I am in Israel with a group of Episcopal clergy plus one Episcopal layperson, led by a Roman Catholic nun named Sister Ruth Lautt.  We will be learning about issues of peace between Israelis and Palestinians while we are here, but I won’t be blogging about those things until after the trip is over, by agreement with the other trip participants.  Just a few general observations as we begin our first full day in Jerusalem.

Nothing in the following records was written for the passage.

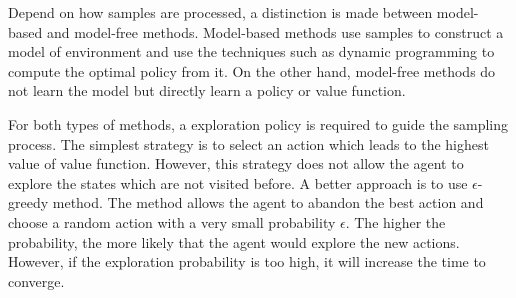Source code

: Depend on how samples are processed, a distinction is made between model-based
and model-free methods. Model-based methods use samples to construct 
a model of environment and use the techniques such as dynamic programming
to compute the optimal policy from it.
On the other hand, model-free methods do not learn the model but directly learn
a policy or value function.

For both types of methods, a exploration policy is required to 
guide the sampling process.
The simplest strategy is to select an action which leads to the highest value of value function. However, 
this strategy does not allow the agent to explore the states which are not visited before.
A better approach is to use $\epsilon$-greedy method. The method allows the agent to abandon the
best action and choose a random action with a very small probability $\epsilon$. The higher the probability, the more
likely that the agent would explore the new actions. However, if the exploration probability 
is too high, it will increase the time to converge.






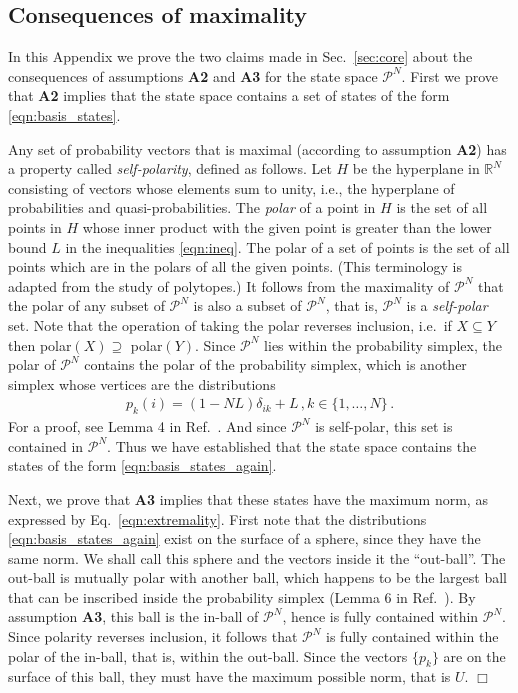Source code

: \documentclass[%
 reprint,superscriptaddress,
 amsmath,amssymb,
 aps,pra, onecolumn, 12pt
]{revtex4-2}
\newcommand{\eqn}[1]{\begin{eqnarray} #1 \end{eqnarray}}
\newcommand{\tit}[1]{\textit{#1}}
\begin{document}
\begin{appendix}
\section{Consequences of maximality \label{app:vitality2}}
In this Appendix we prove the two claims made in Sec.\ \ref{sec:core} about the consequences of assumptions {\bf A2} and {\bf A3} for the state space $\mathcal{P}^{N}$. First we prove that {\bf A2} implies that the state space contains a set of states of the form \eqref{eqn:basis_states}.

Any set of probability vectors that is maximal (according to assumption {\bf A2}) has a property called \tit{self-polarity}, defined as follows. Let $H$ be the hyperplane in $\mathbb{R}^{N}$ consisting of vectors whose elements sum to unity, i.e., the hyperplane of probabilities and quasi-probabilities. The \tit{polar} of a point in $H$ is the set of all points in $H$ whose inner product with the given point is greater than the lower bound $L$ in the inequalities \eqref{eqn:ineq}. The polar of a set of points is the set of all points which are in the polars of all the given points. (This terminology is adapted from the study of polytopes.) It follows from the maximality of $\mathcal{P}^N$ that the polar of any subset of $\mathcal{P}^N$ is also a subset of $\mathcal{P}^N$, that is, $\mathcal{P}^N$ is a \tit{self-polar} set.
Note that the operation of taking the polar reverses inclusion, i.e.\ if $X \subseteq Y$ then polar$(X) \supseteq$ polar$(Y)$. Since $\mathcal{P}^{N}$ lies within the probability simplex, the polar of $\mathcal{P}^{N}$ contains the polar of the probability simplex, which is another simplex whose vertices are the distributions
\eqn{ \label{eqn:basis_states_again}
p_k(i) = (1-NL)\delta_{ik} + L \, , k \in \{1,\dots, N\} \, .
}
For a proof, see Lemma 4 in Ref.\ \cite{QPLEX}. And since $\mathcal{P}^{N}$ is self-polar, this set is contained in $\mathcal{P}^{N}$. Thus we have established that the state space contains the states of the form \eqref{eqn:basis_states_again}.

Next, we prove that {\bf A3} implies that these states have the maximum norm, as expressed by Eq.\  \eqref{eqn:extremality}. First note that the distributions \eqref{eqn:basis_states_again} exist on the surface of a sphere, since they have the same norm. We shall call this sphere and the vectors inside it the ``out-ball''. The out-ball is mutually polar with another ball, which happens to be the largest ball that can be inscribed inside the probability simplex (Lemma 6 in Ref.\ \cite{QPLEX}). By assumption {\bf A3}, this ball is the in-ball of $\mathcal{P}^{N}$, hence is fully contained within $\mathcal{P}^{N}$. Since polarity reverses inclusion, it follows that $\mathcal{P}^{N}$ is fully contained within the polar of the in-ball, that is, within the out-ball. Since the vectors $\{p_k \}$ are on the surface of this ball, they must have the maximum possible norm, that is $U$. $\Box$


\end{appendix}
\end{document}
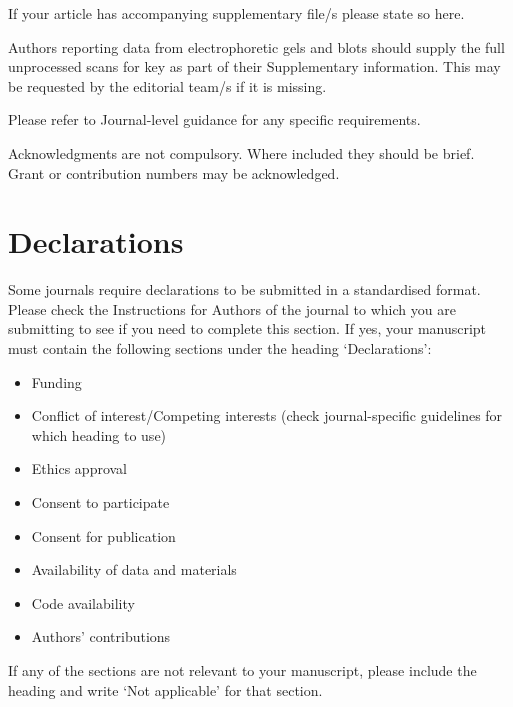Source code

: \documentclass[default,pdflatex,iicol]{sn-jnl}%
\begin{document}
\backmatter


If your article has accompanying supplementary file/s please state so here. 

Authors reporting data from electrophoretic gels and blots should supply the full unprocessed scans for key as part of their Supplementary information. This may be requested by the editorial team/s if it is missing.

Please refer to Journal-level guidance for any specific requirements.


Acknowledgments are not compulsory. Where included they should be brief. Grant or contribution numbers may be acknowledged.

\section*{Declarations}

Some journals require declarations to be submitted in a standardised format. Please check the Instructions for Authors of the journal to which you are submitting to see if you need to complete this section. If yes, your manuscript must contain the following sections under the heading `Declarations':

\begin{itemize}
\item Funding
\item Conflict of interest/Competing interests (check journal-specific guidelines for which heading to use)
\item Ethics approval 
\item Consent to participate
\item Consent for publication
\item Availability of data and materials
\item Code availability 
\item Authors' contributions
\end{itemize}

\noindent
If any of the sections are not relevant to your manuscript, please include the heading and write `Not applicable' for that section. 



\end{document}
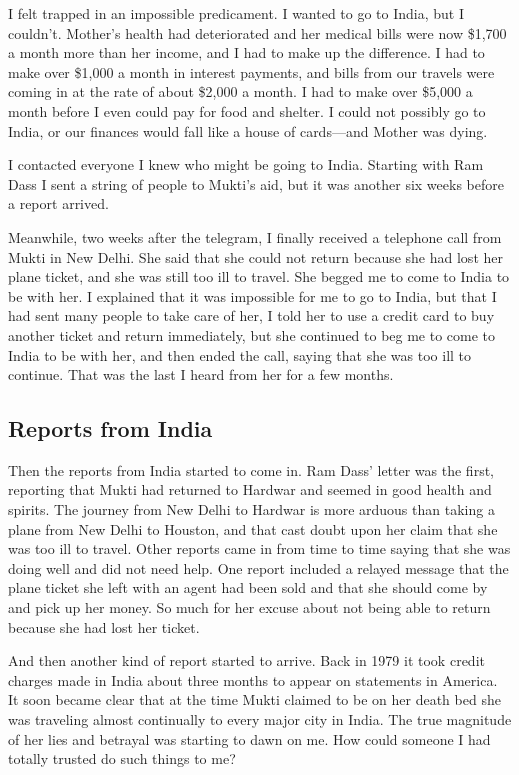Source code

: \documentclass[a5paper,10pt,english]{book}
\begin{document}
\sphinxAtStartPar
I felt trapped in an impossible predicament. I wanted to go to India,
but I couldn’t. Mother’s health had deteriorated and her medical bills
were now \$1,700 a month more than her income, and I had to make up the
difference. I had to make over \$1,000 a month in interest payments, and
bills from our travels were coming in at the rate of about \$2,000 a
month. I had to make over \$5,000 a month before I even could pay for
food and shelter. I could not possibly go to India, or our finances
would fall like a house of cards—and Mother was dying.

\sphinxAtStartPar
I contacted everyone I knew who might be going to India. Starting with
Ram Dass I sent a string of people to Mukti’s aid, but it was another
six weeks before a report arrived.

\sphinxAtStartPar
Meanwhile, two weeks after the telegram, I finally received a telephone
call from Mukti in New Delhi. She said that she could not return because
she had lost her plane ticket, and she was still too ill to travel. She
begged me to come to India to be with her. I explained that it was
impossible for me to go to India, but that I had sent many people to
take care of her, I told her to use a credit card to buy another ticket
and return immediately, but she continued to beg me to come to India to
be with her, and then ended the call, saying that she was too ill to
continue. That was the last I heard from her for a few months.


\subsection{Reports from India}
\label{\detokenize{psychopaths:reports-from-india}}
\sphinxAtStartPar
Then the reports from India started to come in. Ram Dass’ letter was the
first, reporting that Mukti had returned to Hardwar and seemed in good
health and spirits. The journey from New Delhi to Hardwar is more
arduous than taking a plane from New Delhi to Houston, and that cast
doubt upon her claim that she was too ill to travel. Other reports came
in from time to time saying that she was doing well and did not need
help. One report included a relayed message that the plane ticket she
left with an agent had been sold and that she should come by and pick up
her money. So much for her excuse about not being able to return because
she had lost her ticket.

\sphinxAtStartPar
And then another kind of report started to arrive. Back in 1979 it took
credit charges made in India about three months to appear on statements
in America. It soon became clear that at the time Mukti claimed to be on
her death bed she was traveling almost continually to every major city
in India. The true magnitude of her lies and betrayal was starting to
dawn on me. How could someone I had totally trusted do such things to
me?
\end{document}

DSC00142Jerusalem is, famously, a city on a hill.  Driving into Jerusalem from the Tel Aviv airport yesterday was impressive, as we gradually ascended from sea level up the rocky slopes to Jerusalem.  We drove through the kind of desert familiar to an Arizonan like me – a green and rocky desert – through a very modern traffic jam.  I imagined centuries of pilgrims doing the same journey, on bare feet and in chariots and in automobiles.  I heard in my mind the voices of all those pilgrims singing the songs of ascent, such as the one we read in the bus as we climbed – Psalm 122:

1 I was glad when they said to me, *
“Let us go to the house of the LORD.”
2 Now our feet are standing *
within your gates, O Jerusalem.
3 Jerusalem is built as a city *
that is at unity with itself;
4 To which the tribes go up,
the tribes of the LORD, *
the assembly of Israel,
to praise the Name of the LORD.
5 For there are the thrones of judgment, *
the thrones of the house of David.
6 Pray for the peace of Jerusalem: *
“May they prosper who love you.
7 Peace be within your walls *
and quietness within your towers.
8 For my brethren and companions’ sake, *
I pray for your prosperity.
9 Because of the house of the LORD our God, *
I will seek to do you good.”

I imagined Jesus and his parents ascending to Jerusalem three times a year for the great festivals, singing that same song.  I imagined Jesus and his disciples, later, ascending to Jerusalem praying for its peace, Jesus knowing the turmoil that awaited him there.  I prayed for the peace of Jerusalem and for all the people who gather there to worship and to live.

More later.  Blessings – and pray for peace in this city and this world.